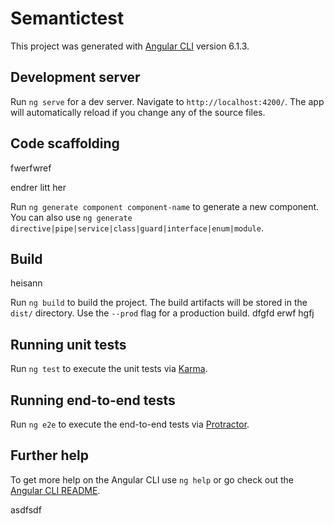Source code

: # Semantictest

This project was generated with [Angular CLI](https://github.com/angular/angular-cli) version 6.1.3.

## Development server

Run `ng serve` for a dev server. Navigate to `http://localhost:4200/`. The app will automatically reload if you change any of the source files.

## Code scaffolding
fwerfwref


endrer litt her


Run `ng generate component component-name` to generate a new component. You can also use `ng generate directive|pipe|service|class|guard|interface|enum|module`.

## Build

heisann

Run `ng build` to build the project. The build artifacts will be stored in the `dist/` directory. Use the `--prod` flag for a production build.
dfgfd
erwf
hgfj
## Running unit tests

Run `ng test` to execute the unit tests via [Karma](https://karma-runner.github.io).

## Running end-to-end tests

Run `ng e2e` to execute the end-to-end tests via [Protractor](http://www.protractortest.org/).

## Further help

To get more help on the Angular CLI use `ng help` or go check out the [Angular CLI README](https://github.com/angular/angular-cli/blob/master/README.md).

asdfsdf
※ ※ ※
ACTIVITY: The complete listing must be transcribed verbatim, and all pictures are to be omitted.

YOUR RESPONSE:
Source code

: # Semantictest

This project was generated with [Angular CLI](https://github.com/angular/angular-cli) version 6.1.3.

## Development server

Run `ng serve` for a dev server. Navigate to `http://localhost:4200/`. The app will automatically reload if you change any of the source files.

## Code scaffolding
fwerfwref


endrer litt her


Run `ng generate component component-name` to generate a new component. You can also use `ng generate directive|pipe|service|class|guard|interface|enum|module`.

## Build

heisann

Run `ng build` to build the project. The build artifacts will be stored in the `dist/` directory. Use the `--prod` flag for a production build.
dfgfd
erwf
hgfj
## Running unit tests

Run `ng test` to execute the unit tests via [Karma](https://karma-runner.github.io).

## Running end-to-end tests

Run `ng e2e` to execute the end-to-end tests via [Protractor](http://www.protractortest.org/).

## Further help

To get more help on the Angular CLI use `ng help` or go check out the [Angular CLI README](https://github.com/angular/angular-cli/blob/master/README.md).

asdfsdf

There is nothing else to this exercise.